If you have auto-scaling configured or your bandwidth is metered, your costs could spike considerably. You do get to decide where to stop scaling capacity on most products, whether you're running serverless functions or auto-scaling IaaS/container instances. And vendors will sometimes forgive bills after DDoS incidents (not that you should count on it).

But I'm not focused on those kinds of rare occurrences. Yes, they are a risk, and you need a plan. But they are temporary problems (we hope!).

What I've seen in my career are services with a constant hum of throttles and authorization errors.

Good services refuse traffic if they are overloaded or if a client has used their quotas, as this protects service's other customers, and it protects the service itself.

Every client that gets a 429 error dutifully backs off, right? They also have adaptive algorithms that look at the success vs. refusal rates and zero in on the correct call rate to match the current conditions. Mmm-hmm, that's exactly what happens 👌

What actually happens is that most clients call your service in a loop and keep trying. Or someone accidentally forgot to add a zero on the parameter to a sleep() call. Or only one in five calls succeeds, but no one ever notices/cares because their higher-level objectives are met, and there are no outbound call metrics/tracing. Or an SDK/HTTP library is retrying behind the scenes and only bubbles up an error past a specific retry count. Or people are just seeing what happens when they call something a lot (it happens).

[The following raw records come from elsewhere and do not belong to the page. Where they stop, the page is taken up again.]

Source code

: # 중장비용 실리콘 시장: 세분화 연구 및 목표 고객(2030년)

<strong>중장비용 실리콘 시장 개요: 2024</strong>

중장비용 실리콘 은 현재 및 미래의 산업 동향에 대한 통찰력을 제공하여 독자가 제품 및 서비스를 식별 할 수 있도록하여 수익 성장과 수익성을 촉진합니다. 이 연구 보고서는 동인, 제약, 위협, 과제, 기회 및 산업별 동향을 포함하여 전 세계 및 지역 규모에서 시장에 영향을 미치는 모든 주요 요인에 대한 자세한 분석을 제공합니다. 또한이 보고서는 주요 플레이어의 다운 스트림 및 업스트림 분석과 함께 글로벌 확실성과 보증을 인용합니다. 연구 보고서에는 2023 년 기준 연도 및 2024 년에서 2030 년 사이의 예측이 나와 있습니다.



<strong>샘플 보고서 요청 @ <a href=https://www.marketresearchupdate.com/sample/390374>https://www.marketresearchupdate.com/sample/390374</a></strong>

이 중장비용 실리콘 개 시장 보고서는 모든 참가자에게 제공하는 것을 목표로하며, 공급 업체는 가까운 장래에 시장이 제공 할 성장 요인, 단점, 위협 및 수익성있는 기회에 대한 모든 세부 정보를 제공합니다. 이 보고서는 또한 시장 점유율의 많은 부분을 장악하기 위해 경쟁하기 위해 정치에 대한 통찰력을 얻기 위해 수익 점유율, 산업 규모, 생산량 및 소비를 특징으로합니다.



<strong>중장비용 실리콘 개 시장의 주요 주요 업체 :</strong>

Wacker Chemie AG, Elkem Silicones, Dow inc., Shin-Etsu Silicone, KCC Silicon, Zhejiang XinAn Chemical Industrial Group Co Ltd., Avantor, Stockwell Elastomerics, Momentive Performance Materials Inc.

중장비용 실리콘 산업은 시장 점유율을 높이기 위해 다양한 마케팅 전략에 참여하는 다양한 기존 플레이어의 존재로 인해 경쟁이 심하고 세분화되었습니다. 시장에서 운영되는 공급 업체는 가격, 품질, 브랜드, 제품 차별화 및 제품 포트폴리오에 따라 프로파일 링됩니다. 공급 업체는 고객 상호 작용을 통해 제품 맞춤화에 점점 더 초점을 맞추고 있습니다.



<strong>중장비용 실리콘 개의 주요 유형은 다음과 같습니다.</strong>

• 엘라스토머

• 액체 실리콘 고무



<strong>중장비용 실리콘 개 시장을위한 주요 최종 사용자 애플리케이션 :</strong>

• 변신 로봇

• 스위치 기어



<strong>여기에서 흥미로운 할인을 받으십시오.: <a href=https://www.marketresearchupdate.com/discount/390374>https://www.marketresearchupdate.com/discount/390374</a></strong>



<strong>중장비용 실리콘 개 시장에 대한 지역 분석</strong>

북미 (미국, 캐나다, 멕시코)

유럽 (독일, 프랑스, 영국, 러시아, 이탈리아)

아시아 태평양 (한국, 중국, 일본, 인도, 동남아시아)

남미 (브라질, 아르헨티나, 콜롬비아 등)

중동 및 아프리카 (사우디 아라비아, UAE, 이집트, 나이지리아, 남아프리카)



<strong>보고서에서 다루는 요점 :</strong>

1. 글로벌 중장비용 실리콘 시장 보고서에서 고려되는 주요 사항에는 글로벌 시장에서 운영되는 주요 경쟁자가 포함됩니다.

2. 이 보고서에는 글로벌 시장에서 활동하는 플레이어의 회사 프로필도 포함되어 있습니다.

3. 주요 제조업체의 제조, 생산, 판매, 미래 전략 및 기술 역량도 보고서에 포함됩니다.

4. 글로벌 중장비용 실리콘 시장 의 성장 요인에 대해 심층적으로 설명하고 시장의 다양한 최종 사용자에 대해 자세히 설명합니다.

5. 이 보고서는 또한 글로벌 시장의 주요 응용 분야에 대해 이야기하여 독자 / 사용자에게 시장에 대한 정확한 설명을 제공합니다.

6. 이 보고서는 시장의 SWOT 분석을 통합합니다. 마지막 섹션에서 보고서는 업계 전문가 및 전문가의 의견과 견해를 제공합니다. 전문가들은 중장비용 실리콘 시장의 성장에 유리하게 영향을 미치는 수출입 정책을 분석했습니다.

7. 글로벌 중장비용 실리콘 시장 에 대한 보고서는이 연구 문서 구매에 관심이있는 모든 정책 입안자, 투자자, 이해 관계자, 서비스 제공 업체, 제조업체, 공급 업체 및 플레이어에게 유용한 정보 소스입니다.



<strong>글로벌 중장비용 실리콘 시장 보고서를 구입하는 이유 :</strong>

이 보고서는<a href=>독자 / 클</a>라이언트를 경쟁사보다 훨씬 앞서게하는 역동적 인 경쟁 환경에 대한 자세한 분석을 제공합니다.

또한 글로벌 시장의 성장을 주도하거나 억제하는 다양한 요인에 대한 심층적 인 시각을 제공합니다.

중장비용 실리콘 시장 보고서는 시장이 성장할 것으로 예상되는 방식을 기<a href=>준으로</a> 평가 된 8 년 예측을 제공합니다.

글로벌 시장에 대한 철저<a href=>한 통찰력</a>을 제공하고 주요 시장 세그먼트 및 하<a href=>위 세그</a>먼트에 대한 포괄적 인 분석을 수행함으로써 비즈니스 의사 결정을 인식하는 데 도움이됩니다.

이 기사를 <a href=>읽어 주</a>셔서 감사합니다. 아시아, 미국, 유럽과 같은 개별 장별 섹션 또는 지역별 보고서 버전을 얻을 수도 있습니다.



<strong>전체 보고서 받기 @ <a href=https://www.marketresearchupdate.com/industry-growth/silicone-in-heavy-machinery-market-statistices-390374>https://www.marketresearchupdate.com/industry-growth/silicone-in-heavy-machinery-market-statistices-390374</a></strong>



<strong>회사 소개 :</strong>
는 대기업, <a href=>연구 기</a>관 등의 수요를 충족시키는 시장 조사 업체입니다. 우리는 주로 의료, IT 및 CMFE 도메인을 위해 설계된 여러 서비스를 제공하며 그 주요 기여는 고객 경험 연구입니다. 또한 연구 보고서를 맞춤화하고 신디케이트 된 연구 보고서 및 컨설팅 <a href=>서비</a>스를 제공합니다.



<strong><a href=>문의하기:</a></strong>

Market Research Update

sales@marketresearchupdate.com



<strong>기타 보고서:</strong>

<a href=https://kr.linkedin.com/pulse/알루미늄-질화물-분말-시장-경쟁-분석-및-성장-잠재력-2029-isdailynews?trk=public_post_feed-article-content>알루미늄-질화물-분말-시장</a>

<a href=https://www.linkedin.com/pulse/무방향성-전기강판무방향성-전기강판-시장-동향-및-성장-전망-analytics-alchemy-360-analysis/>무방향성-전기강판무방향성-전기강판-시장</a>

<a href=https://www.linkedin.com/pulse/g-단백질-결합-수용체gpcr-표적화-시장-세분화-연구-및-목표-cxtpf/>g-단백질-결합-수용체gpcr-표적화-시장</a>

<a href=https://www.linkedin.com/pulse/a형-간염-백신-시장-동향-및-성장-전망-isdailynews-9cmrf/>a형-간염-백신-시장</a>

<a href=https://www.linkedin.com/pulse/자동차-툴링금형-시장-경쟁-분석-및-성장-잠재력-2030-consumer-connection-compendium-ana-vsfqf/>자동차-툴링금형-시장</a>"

Clients also keep calling with expired/deactivated keys. They may have stopped being your customer and forgotten about something calling the API regularly. Maybe people are aware of that failing call in the cronjob, but it's just not important to fix right now. Perhaps it's a bad actor, and the API key never worked in the first place.

On top of it all, many of your attempts to contact people will go nowhere. In some cases, you may decide to point out what is happening and see if it would be possible for someone to tone down their errant client. This may even be helpful to them, as it might be the first time they're hearing about the problem. We saw some pretty high client call rates at AWS, far past the throttling thresholds, and while they were likely misconfigured setups, it was tough to get in touch to ask what was happening.

These are things that happen. And it's all perfectly OK. We're better off accepting reality and planning for it.

At the very least, we want per-client throttling. Actions from one customer should not be able to affect other customers. This would require a serverless product to analyze your traffic and look for identifying information, most likely one contained in an HTTP header.

Out of all the serverless options I looked at, Amazon API Gateway was the only one I found with this capability. They have a "usage plan" concept that you can tie to a specific API key and then limit the total calls made by that one key. There's a soft limit of 300 per region per account (there are techniques to spread to multiple accounts if you have to, but you'd be moving into do-it-yourself territory).

They send throttled responses for you at no extra charge, which was a welcome surprise. Unfortunately, the base prices for API calls are too high for the services I was designing. Your budget may vary (YBMV). There are even-pricier WAF options from vendors that handle some of these needs.

Amazon API Gateway was the only thing close to what I was looking for. Some of the other solutions give you a way to limit the entire amount of traffic heading to your service. It is definitely important to have that type of backstop, but particular clients getting out of control is a much bigger, daily issue.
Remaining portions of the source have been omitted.